Au secours des législatives

Le boycottage des prochaines élections par l’opposition fait tache dans une démocratie exemplaire. À moins que l’échéance soit repoussée

Publié le 7 mai 2007 Lecture : 3 minutes.

Les Sénégalais ne se résignent pas à voir l’image exemplaire de leur pays ternie par le boycottage des élections législatives du 3 juin prochain par l’opposition. Loin s’en faut,. La surenchère des forces politiques jouant à se faire peur cache en réalité une série de négociations secrètes qui ont été engégées pour éviter le pire : le dévoiement de la démocratie sénégalaise. Retour sur des tractations qui pourraient aboutir à un report des législatives.
Dès le 2 avril, les principales formations de l’opposition (vite surnommées « les 12 ») annoncent leur volonté de ne pas participer au scrutin. Craignant le blocage des institutions, le Collectif des organisations de la société civile pour les élections prend aussitôt contact avec les leaders déçus par le résultat de la présidentielle, insiste pour obtenir un rendez-vous avant le 6 avril, date limite de dépôt des listes de candidats. Son président, Babacar Guèye, est reçu le 4 au matin par Ousmane Tanor Dieng, premier secrétaire du Parti socialiste, Amath Dansokho, leader du Parti de l’indépendance et du travail (PIT), Pape Diouf, représentant Idrissa Seck, président de Rewmi… Il tente de les persuader d’engager un dialogue avec le chef de l’Etat, Abdoulaye Wade. Les « 12 » refusent de revenir sur leur décision de boycottage, mais se déclarent disposés à discuter avec Wade. Guèye prend alors langue avec Iba Der Thiam, coordonnateur de la Cap 21, le regroupement des partis de la mouvance présidentielle. Et lui donne une demande d’audience à remettre en main propre à Wade. Ce dernier hésite à entamer des discussions, pris sous le feu nourri des plus radicaux de son entourage, qui tentent de le dissuader de négocier. « En se mettant hors jeu, l’opposition a commis une erreur de stratégie qu’il serait stupide de ne pas exploiter », lui soufflent les uns. « Mieux vaut y aller sans les partis de l’opposition plutôt que de courir le risque de perdre les élections et le pouvoir avec », lui conseillent les autres. En clair, « le boycottage permet de s’assurer d’une majorité parlementaire stable et d’envoyer de facto à la retraite politique, d’ici à la fin de la législature, des opposants comme Moustapha Niasse, Amath Dansokho, Abdoulaye Bathily… » Le chef de l’Etat est-il sensible à ces calculs ? Fait-il dans la surenchère ? Toujours est-il qu’il prend son temps et laisse venir.
Médiateur chevronné, autrefois impliqué dans la recherche de solutions à la crise casamançaise, Alioune Tine entre dans la danse.
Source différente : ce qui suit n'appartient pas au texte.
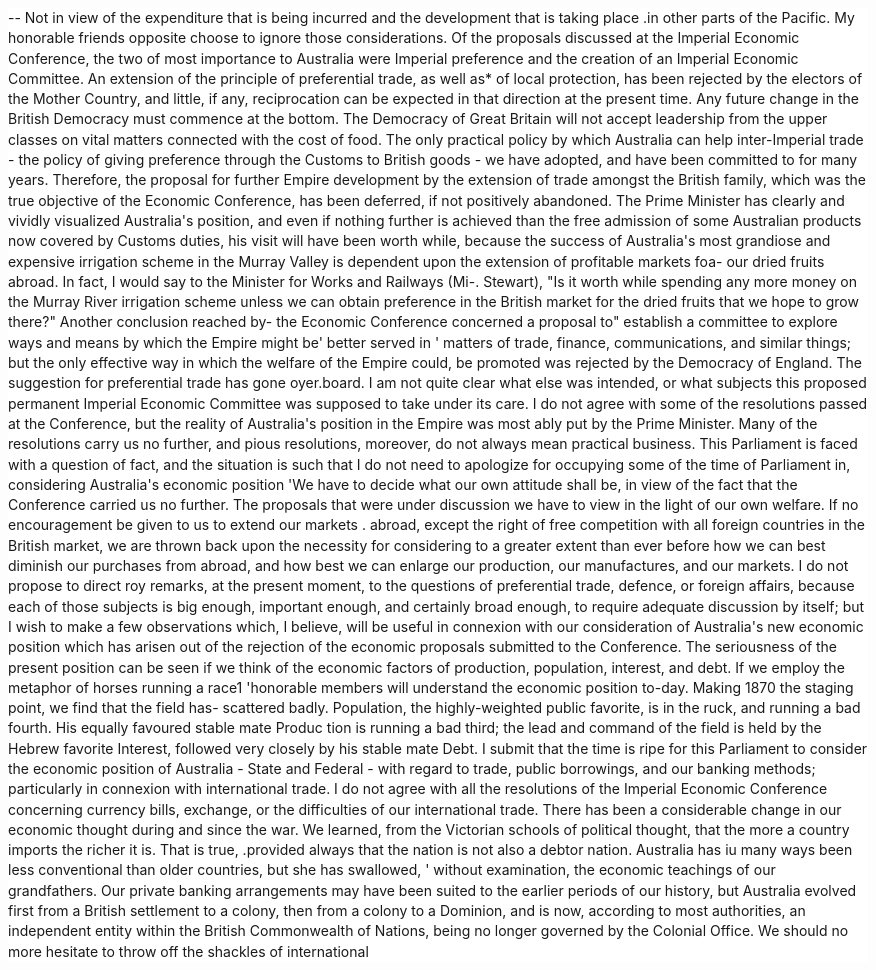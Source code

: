-- Not in view of the expenditure that is being incurred and the development that is taking place .in other parts of the Pacific. My honorable friends opposite choose to ignore those considerations. Of the proposals discussed at the Imperial Economic Conference, the two of most importance to Australia were Imperial preference and the creation of an Imperial Economic Committee. An extension of the principle of preferential trade, as well as* of local protection, has been rejected by the electors of the Mother Country, and little, if any, reciprocation can be expected in that direction at the present time. Any future change in the British Democracy must commence at the bottom. The Democracy of Great Britain will not accept leadership from the upper classes on vital matters connected with the cost of food. The only practical policy by which Australia can help inter-Imperial trade - the policy of giving preference through the Customs to British goods - we have adopted, and have been committed to for many years. Therefore, the proposal for further Empire development by the extension of trade amongst the British family, which was the true objective of the Economic Conference, has been deferred, if not positively abandoned. The Prime Minister has clearly and vividly visualized Australia's position, and even if nothing further is achieved than the free admission of some Australian products now covered by Customs duties, his visit will have been worth while, because the success of Australia's most grandiose and expensive irrigation scheme in the Murray Valley is dependent upon the extension of profitable markets foa- our dried fruits abroad. In fact, I would say to the Minister for Works and Railways (Mi-. Stewart), "Is it worth while spending any more money on the Murray River irrigation scheme unless we can obtain preference in the British market for the dried fruits that we hope to grow there?" Another conclusion reached by- the Economic Conference concerned a proposal to" establish a committee to explore ways and means by which the Empire might be' better served in ' matters of trade, finance, communications, and similar things; but the only effective way in which the welfare of the Empire could, be promoted was rejected by the Democracy of England. The suggestion for preferential trade has gone oyer.board. I am not quite clear what else was intended, or what subjects this proposed permanent Imperial Economic Committee was supposed to take under its care. I do not agree with some of the resolutions passed at the Conference, but the reality of Australia's position in the Empire was most ably put by the Prime Minister. Many of the resolutions carry us no further, and pious resolutions, moreover, do not always mean practical business. This Parliament is faced with a question of fact, and the situation is such that I do not need to apologize for occupying some of the time of Parliament in, considering Australia's economic position 'We have to decide what our own attitude shall be,  in  view of the fact that the Conference carried us no further.  The proposals that were under discussion we have to view in the light of our own welfare. If no encouragement be given to us to extend our markets . abroad, except the right of free competition with all foreign countries in the British market, we are thrown back upon the necessity for considering to a greater extent than ever before how we can best diminish our purchases from abroad, and how best we can enlarge our production, our manufactures, and our markets. I do not propose to direct roy remarks, at the present moment, to the questions of preferential trade, defence, or foreign affairs, because each of those subjects is big enough, important enough, and certainly broad enough, to require adequate discussion by itself; but I wish to make a few observations which, I believe, will be useful in connexion with our consideration of Australia's new economic position which has arisen out of the rejection of the economic proposals submitted to the Conference. The seriousness of the present position can be seen if we think of the economic factors of production, population, interest, and debt. If we employ the metaphor of horses running a race1 'honorable members will understand the economic position to-day. Making 1870 the staging point, we find that the field has- scattered badly. Population, the highly-weighted public favorite, is in the ruck, and running a bad fourth.  His  equally favoured stable mate Produc tion is running a bad third; the lead and command of the field is held by the Hebrew favorite Interest, followed very closely by his stable mate Debt. I submit that the time is ripe for this Parliament to consider the economic position of Australia - State and Federal - with regard to trade, public borrowings, and our banking methods; particularly in connexion with international trade. I do not agree with all the resolutions of the Imperial Economic Conference concerning currency bills, exchange, or the difficulties of our international trade. There has been a considerable change in our economic thought during and since the war. We learned, from the Victorian schools of political thought, that the more a country imports the richer it is. That is true, .provided always that the nation is not also a debtor nation. Australia has iu many ways been less conventional than older countries, but she has swallowed, ' without examination, the economic teachings of our grandfathers. Our private banking arrangements may have been suited to the earlier periods of our history, but Australia evolved first from a British settlement to a colony, then from a colony to a Dominion, and is now, according to most authorities, an independent entity within the British Commonwealth of Nations, being no longer governed by the Colonial Office. We should no more hesitate to throw off the shackles of international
Le directeur de la Rencontre africaine pour la défense des droits de l’homme (Raddho) s’entretient avec Iba Der Thiam, et Doudou Wade, président du groupe parlementaire du Parti démocratique sénégalais (PDS, au pouvoir) et neveu du chef de l’Etat. Tine reçoit une fin de non-recevoir : « Le président ne peut pas discuter avec des responsables politiques qui ne reconnaissent pas sa victoire à la présidentielle du 25 février 2007. » Il transmet le message aux « 12 » qui dénoncent un « faux débat » : « Si nous n’avions pas reconnu la légalité du président de la République, nous ne lui aurions pas demandé d’ouvrir des discussions autour des modalités d’organisation d’élections législatives transparentes. »
Face au blocage, Wade se retrouve tiraillé entre des calculs politiciens qui lui conseillent le statu quo en vue de s’assurer une majorité parlementaire et son souci de préserver la vitalité de la démocratie sénégalaise.
Le 25 avril, une « Initiative citoyenne pour le dialogue politique » pilotée par Amsatou Sow Sidibé voit le jour. La professeur de droit et directrice de l’Institut des droits de l’homme et de la paix (IDHP) accentue les pression et remet au chef de l’Etat un mémorandum, tenu secret, qui qualifie la reprise du dialogue politique d’« urgence signalée ».
Deux jours plus tard, un coup de théâtre inattendu vient ouvrir une fenêtre de tir. Le Conseil constitutionnel annule, le 27 avril, la loi votée un mois plus tôt, qui institue la parité homme-femme sur la liste des candidats soumis au scrutin proportionnel. Le débat sur cette question mineure est, certes, sans commune mesure avec la cacophonie politique entendue depuis la réélection de Wade, mais la décision arrive à point nommé. Le camp présidentiel, qui se déclarait jusque-là hostile au report des législatives, a peut-être trouvé là une raison valable de s’y résoudre.